166_気配
「では酌威、お主が仕切ってくれるか。」
「承知いたしました。」
「ほっほっほ…、儂も久しぶりに腕が鳴るのう。」
親分はそう言って、腕をまわしながら位置についた。
琥太郎も、その親分から15m程離れた向かいに立つ。
「「……さてと、いよいよか…。だけど、ぬらりひょんってどんな戦い方をするんだろう。まあ、それはそれでちょっと興味深いかな…」」
「両者ともによろしいですね。」
少し離れた位置に立つ酌威が、曖然親分と琥太郎を交互に見て確認する。
「では…、はじめ!」
琥太郎の向かいで、いつもと変わらぬ姿勢で立っていた曖然親分が、酌威のはじめの合図とともにゆっくりと琥太郎の方へ向けて歩き始めた。それを見た琥太郎は、まずは曖然親分が何をしてくるのかを見極める事にした。武道の構えをとった状態で、その場から動かずに曖然親分の様子を伺う。
「「……う~ん、こっちに歩いてきたけど、なんだか戦いって雰囲気じゃないんだよなぁ。いったいどんな攻撃をしてくるつもりんだろう…」」
琥太郎がそんな事を考えていると、突然曖然親分の姿がブレるように揺らいだ。そして、そのままぼんやりと姿が薄くなると、姿が消えて見えなくなってしまった。
「えっ、あれっ?!」
先程まではしっかりと感じとれていた曖然親分の気配も、その姿が見えなくなると同時に消えてしまった。
もちろん「気」を感じ取れる琥太郎は、同時に曖然親分の妖気や殺気、闘気や邪気など、何かしらの曖然親分の気配を探るのだが、琥太郎が意識を集中してもそうした気配がどこにも見当たらない。
琥太郎がキョロキョロと周囲を見回しながら曖然親分の気配を探っていると、突然腰のあたりに琥太郎の纏う「気」の防御が反応した。
「えっ?!」
琥太郎が驚いて自身の腰のあたりに目をやると、そこには短刀の刃が突き立てられていた。いわゆるドスだ。
琥太郎の体に突き刺さる直前に琥太郎の「気」の防御が刃の纏う極僅かな殺気に反応して体を傷つけられる事は避けられた。しかし、その刃が実際に琥太郎に突き立てられるまで琥太郎は全くその気配に気づけなかった。
「「……やばっ、何今の…、全然判らなかったけど、どうやったんだろう?!……」」
琥太郎に突き立てられた刃は琥太郎の「気」の防御に防がれると、直後に再び見えなくなってしまった。
再び琥太郎が周囲を見回しながら気配を探るが、曖然親分は姿が見えないだけでなく、その気配まで消えてしまっている。
琥太郎も先程の攻撃に備えて、自身の「気」の防御の感覚をより一層研ぎ澄まして備える。
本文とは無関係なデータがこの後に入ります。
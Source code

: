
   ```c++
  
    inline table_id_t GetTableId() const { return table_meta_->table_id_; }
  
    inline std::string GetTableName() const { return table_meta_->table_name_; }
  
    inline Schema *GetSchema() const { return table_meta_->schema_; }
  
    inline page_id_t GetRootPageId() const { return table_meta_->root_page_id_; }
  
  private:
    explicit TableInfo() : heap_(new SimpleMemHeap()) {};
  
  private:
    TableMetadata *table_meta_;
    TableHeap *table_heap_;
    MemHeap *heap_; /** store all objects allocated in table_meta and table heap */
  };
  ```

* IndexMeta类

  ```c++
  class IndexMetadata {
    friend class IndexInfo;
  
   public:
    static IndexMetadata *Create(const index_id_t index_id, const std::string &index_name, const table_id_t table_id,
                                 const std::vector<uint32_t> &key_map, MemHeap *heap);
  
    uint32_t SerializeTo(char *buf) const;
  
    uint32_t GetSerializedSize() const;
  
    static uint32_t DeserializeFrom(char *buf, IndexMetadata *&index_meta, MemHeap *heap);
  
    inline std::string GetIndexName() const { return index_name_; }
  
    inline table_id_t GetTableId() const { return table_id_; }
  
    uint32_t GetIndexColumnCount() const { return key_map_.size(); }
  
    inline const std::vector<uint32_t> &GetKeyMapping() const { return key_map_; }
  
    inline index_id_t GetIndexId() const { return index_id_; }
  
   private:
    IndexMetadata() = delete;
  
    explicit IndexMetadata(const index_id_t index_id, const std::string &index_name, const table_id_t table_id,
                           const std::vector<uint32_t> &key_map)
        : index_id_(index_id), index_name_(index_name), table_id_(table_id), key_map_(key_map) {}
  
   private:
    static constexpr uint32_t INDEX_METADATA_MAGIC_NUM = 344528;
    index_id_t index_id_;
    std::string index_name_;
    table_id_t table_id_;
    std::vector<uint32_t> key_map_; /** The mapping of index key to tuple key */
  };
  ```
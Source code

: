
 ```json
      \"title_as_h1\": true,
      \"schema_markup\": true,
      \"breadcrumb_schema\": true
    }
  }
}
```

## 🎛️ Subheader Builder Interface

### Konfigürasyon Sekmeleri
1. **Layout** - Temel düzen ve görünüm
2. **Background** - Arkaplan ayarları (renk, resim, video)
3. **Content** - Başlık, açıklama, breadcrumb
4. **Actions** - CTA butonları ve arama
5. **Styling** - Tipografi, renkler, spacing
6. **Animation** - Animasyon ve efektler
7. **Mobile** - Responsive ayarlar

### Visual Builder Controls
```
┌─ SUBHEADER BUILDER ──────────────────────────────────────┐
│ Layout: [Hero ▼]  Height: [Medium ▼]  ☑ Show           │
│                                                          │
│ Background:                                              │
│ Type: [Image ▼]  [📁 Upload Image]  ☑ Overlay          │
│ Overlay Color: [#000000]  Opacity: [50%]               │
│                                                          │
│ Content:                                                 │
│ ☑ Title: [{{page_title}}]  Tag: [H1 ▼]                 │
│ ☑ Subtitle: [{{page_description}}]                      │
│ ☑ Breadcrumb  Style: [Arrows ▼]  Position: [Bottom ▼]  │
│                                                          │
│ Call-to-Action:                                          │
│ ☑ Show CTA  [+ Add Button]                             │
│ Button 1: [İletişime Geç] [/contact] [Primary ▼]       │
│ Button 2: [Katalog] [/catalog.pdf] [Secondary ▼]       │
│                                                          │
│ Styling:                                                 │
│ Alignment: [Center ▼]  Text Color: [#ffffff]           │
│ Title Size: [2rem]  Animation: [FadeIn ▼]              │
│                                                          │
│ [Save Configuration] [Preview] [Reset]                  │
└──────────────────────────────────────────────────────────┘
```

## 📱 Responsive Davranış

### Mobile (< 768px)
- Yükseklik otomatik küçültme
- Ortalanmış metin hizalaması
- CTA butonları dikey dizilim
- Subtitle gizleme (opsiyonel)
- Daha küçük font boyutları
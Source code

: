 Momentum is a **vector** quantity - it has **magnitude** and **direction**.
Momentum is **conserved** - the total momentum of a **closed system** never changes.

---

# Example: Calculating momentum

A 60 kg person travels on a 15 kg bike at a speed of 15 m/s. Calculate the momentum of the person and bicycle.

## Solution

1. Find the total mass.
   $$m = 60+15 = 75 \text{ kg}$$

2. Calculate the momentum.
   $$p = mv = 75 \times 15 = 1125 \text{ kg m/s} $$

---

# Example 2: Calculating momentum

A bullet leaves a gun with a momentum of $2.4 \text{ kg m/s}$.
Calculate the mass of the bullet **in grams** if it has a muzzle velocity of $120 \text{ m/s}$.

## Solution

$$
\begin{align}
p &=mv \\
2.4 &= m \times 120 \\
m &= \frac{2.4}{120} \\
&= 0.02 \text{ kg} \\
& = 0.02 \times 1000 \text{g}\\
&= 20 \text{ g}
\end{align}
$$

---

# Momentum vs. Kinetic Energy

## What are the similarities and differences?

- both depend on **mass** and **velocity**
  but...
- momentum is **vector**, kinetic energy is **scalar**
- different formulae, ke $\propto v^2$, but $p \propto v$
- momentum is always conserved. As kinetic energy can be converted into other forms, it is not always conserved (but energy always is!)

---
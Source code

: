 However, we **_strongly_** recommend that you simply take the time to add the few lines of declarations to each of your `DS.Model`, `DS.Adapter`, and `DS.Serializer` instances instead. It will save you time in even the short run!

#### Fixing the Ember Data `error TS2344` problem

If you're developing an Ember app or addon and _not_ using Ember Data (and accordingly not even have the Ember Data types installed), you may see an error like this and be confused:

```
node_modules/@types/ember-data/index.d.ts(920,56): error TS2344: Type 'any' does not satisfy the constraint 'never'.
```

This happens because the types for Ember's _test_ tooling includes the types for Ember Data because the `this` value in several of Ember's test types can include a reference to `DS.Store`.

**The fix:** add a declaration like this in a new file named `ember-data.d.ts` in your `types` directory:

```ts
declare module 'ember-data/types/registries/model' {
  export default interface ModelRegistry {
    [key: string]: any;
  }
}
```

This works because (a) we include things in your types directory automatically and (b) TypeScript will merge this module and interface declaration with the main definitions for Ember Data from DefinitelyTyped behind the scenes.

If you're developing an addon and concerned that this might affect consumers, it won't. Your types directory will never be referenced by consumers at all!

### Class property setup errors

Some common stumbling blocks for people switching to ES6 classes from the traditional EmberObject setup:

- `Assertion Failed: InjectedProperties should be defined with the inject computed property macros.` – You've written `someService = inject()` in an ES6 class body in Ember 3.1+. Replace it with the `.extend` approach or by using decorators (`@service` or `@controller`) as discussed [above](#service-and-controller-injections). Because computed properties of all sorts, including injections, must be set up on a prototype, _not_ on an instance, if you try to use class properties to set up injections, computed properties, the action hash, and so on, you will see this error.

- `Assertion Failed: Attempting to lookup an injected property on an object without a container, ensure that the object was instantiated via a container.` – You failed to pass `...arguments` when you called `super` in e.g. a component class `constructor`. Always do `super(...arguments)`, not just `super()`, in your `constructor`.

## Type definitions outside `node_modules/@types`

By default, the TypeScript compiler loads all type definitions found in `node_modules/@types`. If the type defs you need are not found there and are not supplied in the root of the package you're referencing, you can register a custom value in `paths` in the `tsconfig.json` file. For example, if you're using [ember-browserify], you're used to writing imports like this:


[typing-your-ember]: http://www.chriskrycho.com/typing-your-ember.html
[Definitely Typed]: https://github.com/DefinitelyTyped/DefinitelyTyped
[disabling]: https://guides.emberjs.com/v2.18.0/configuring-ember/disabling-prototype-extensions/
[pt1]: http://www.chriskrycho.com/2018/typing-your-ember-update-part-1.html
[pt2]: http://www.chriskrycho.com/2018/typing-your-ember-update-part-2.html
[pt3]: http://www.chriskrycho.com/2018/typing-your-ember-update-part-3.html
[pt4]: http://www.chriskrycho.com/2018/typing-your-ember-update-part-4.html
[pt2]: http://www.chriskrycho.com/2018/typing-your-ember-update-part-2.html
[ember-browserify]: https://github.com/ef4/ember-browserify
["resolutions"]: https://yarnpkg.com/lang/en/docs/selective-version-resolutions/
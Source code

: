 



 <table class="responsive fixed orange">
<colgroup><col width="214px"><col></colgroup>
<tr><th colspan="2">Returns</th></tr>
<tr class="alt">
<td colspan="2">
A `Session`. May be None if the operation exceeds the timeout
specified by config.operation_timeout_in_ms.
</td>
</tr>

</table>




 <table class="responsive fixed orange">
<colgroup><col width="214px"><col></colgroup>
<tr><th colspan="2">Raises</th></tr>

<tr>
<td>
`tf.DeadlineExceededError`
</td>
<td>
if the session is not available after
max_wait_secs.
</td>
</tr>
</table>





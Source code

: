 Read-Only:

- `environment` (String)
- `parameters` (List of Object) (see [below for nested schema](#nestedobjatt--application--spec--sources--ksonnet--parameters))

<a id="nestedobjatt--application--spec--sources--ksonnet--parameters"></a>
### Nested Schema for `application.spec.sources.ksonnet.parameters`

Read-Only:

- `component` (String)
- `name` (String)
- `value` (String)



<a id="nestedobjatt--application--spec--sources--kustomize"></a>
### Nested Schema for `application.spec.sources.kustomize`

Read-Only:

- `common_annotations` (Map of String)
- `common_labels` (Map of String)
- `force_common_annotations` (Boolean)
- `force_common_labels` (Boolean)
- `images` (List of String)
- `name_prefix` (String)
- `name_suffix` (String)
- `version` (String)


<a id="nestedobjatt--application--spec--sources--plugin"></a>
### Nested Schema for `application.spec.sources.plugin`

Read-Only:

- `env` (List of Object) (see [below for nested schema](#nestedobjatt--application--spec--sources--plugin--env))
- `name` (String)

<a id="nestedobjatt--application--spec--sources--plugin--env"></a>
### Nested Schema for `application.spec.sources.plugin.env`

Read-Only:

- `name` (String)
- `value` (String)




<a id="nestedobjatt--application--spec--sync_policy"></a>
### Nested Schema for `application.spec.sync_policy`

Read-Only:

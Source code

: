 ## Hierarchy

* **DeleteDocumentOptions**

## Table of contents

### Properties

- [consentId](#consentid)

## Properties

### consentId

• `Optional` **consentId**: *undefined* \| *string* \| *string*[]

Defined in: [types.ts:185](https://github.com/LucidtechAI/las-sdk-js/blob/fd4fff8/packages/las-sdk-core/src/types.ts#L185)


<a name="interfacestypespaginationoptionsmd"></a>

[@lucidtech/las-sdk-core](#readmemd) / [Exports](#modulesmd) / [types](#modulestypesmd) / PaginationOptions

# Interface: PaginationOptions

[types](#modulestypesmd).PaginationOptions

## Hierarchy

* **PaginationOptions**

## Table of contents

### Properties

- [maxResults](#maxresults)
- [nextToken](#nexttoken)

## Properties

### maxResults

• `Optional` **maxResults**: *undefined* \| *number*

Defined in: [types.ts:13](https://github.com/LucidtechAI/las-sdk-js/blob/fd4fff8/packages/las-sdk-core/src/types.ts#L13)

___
すると、再び琥太郎の背中で「気」の防御が反応し、刃が付き立てられる感覚が伝わってきた。
「「……くっそ、またか……」」
「気」の防御の感覚を限界まで研ぎ澄ましているにも関わらず、今の攻撃にも反応出来たのは本当に体に刺さるギリギリのところだった。普段の何も警戒していない状態の防御であれば、恐らく刃が琥太郎の体に深く突き刺さっていただろう。
琥太郎に突き立てられた刃は、琥太郎の「気」の防御に防がれるとすぐにまた消えてしまった。
「「……全く見えないし気配も消えちゃうんじゃ、本当にやっかいだなぁ……」」
ぬらりひょんというのは、ヤクザの大親分であるという話とともに、家の中に勝ってに入り込んでお茶を飲んでいたりしても、家の人間は、そこにぬらりひょんがいるという事に気づけないという話を聞いた事がある。今の曖然親分の戦い方を見ても、こうした気配を消したり操作したりする事が得意な妖である事は間違いなさそうだ。
「「……どうしよう…、この訓練場内に漂ってる妖気を全部燃やしちゃうとかすれば何か出てくるかもしれないけど、美澪や酌威さん、ムギやミックにエニシさんまでいる状況でそんな事も出来ないし…、まいったなぁ……」」
ここが花園組という妖の拠点である上に、実際にこの場にも複数の妖がいるので、訓練場内には様々な妖気が漂っている。それらを全て燃やして消し去れば何か解る事もあるかもしれない。しかしそれでは、妖気の元になっているこの場の妖全員を攻撃するような行動になってしまうのであまりよろしくないだろう。